For what value pf b will the polynomial p(x)=4x^3-3x^2+bx+6 have the same remainder when its divided by x-1 and by x-3?
Can someone help me get this started?
I think you can do synthetic division and equate the terms involving b. Or
p(x) = 4x^3-3x^2+bx+6
= 4x^2(x-1) + x^2 + bx + 6 (because -3x^2 = -4x^2 + x^2)
= 4x^2(x-1) + x(x-1) + (b+1)(x-1) + 6-b-1
Remainder when divided by x-1 is 5-b
p(x) = 4x^2(x-3) + 9x(x-3) + (b+27)(x-3) - 3b-81+6
So remainder = 3b-75
If 5 -b = 3b - 75 then 80 = 4b and b = 20 (if I've got my arithmetic right).
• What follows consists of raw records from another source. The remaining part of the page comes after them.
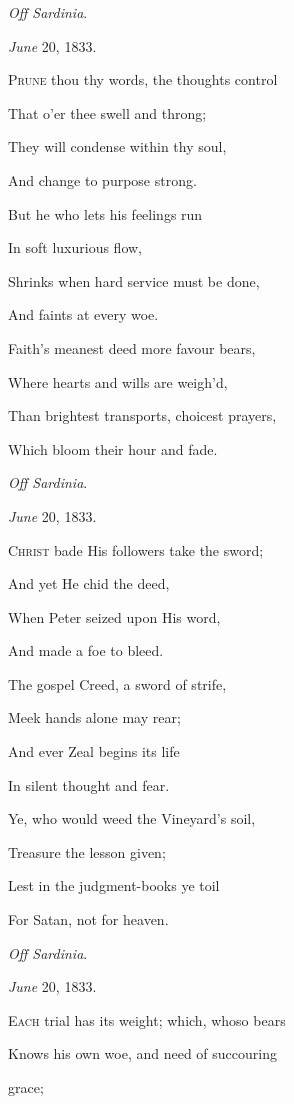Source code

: \emph{Off Sardinia}.

\emph{June} 20, 1833.


P\textsc{rune} thou thy words, the thoughts control

That o'er thee swell and throng;

They will condense within thy soul,

And change to purpose strong.

But he who lets his feelings run

In soft luxurious flow,

Shrinks when hard service must be done,

And faints at every woe.

Faith's meanest deed more favour bears,

Where hearts and wills are weigh'd,

Than brightest transports, choicest prayers,

Which bloom their hour and fade.

\emph{Off Sardinia}.

\emph{June} 20, 1833.


C\textsc{hrist} bade His followers take the sword;

And yet He chid the deed,

When Peter seized upon His word,

And made a foe to bleed.

The gospel Creed, a sword of strife,

Meek hands alone may rear;

And ever Zeal begins its life

In silent thought and fear.

Ye, who would weed the Vineyard's soil,

Treasure the lesson given;

Lest in the judgment-books ye toil

For Satan, not for heaven.

\emph{Off Sardinia}.

\emph{June} 20, 1833.


E\textsc{ach} trial has its weight; which, whoso
bears

Knows his own woe,
and need of succouring

grace;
My method is simple. Sice the highest power in p(x) is x^3, consider
p(x) = (x-1)(ax^2+mx+c). It cannot be something like (x-1) * (zx^3+ax^2+mx+c) because there is no x^4 in p(x).
p(x) = ax^2(x-1) + mx(x-1) + c(x-1) = ax^3 - ax^2 + mx^2 - mx + cx - c
Equate coefficients. So
a = 4. (Coeff of x^3)
(-a + m) = -3 (Coeff of x^2) so -4 + m = -3 so m = 1.